> **Instructions for the task**:
Only lines holding the word "barmans" are wanted from the records; copy all of them.
*** Extracted data Section Begins ***
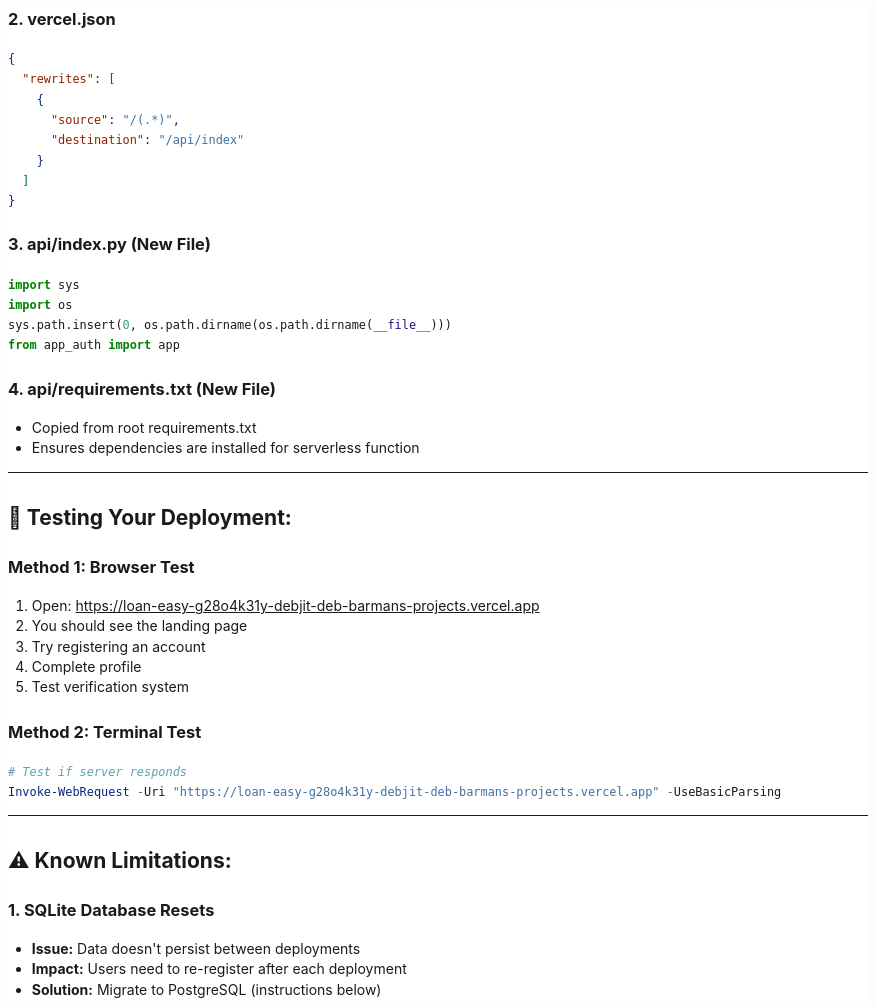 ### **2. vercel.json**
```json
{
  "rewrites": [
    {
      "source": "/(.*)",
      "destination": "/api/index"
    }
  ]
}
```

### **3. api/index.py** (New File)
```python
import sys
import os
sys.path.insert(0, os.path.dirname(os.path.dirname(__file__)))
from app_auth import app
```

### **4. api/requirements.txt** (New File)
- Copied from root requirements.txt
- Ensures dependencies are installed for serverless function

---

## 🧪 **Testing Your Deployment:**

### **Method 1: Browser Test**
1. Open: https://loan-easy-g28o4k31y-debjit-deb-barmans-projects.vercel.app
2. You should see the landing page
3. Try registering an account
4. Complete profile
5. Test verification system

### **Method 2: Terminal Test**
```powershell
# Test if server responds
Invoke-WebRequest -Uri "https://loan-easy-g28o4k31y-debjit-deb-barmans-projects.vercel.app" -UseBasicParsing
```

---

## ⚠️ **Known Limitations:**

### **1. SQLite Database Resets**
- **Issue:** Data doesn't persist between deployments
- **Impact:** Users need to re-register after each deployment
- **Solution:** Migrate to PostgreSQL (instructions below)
*** Extracted data Section Ends ***
> **Your solution**:
1. Open: https://loan-easy-g28o4k31y-debjit-deb-barmans-projects.vercel.app
Invoke-WebRequest -Uri "https://loan-easy-g28o4k31y-debjit-deb-barmans-projects.vercel.app" -UseBasicParsing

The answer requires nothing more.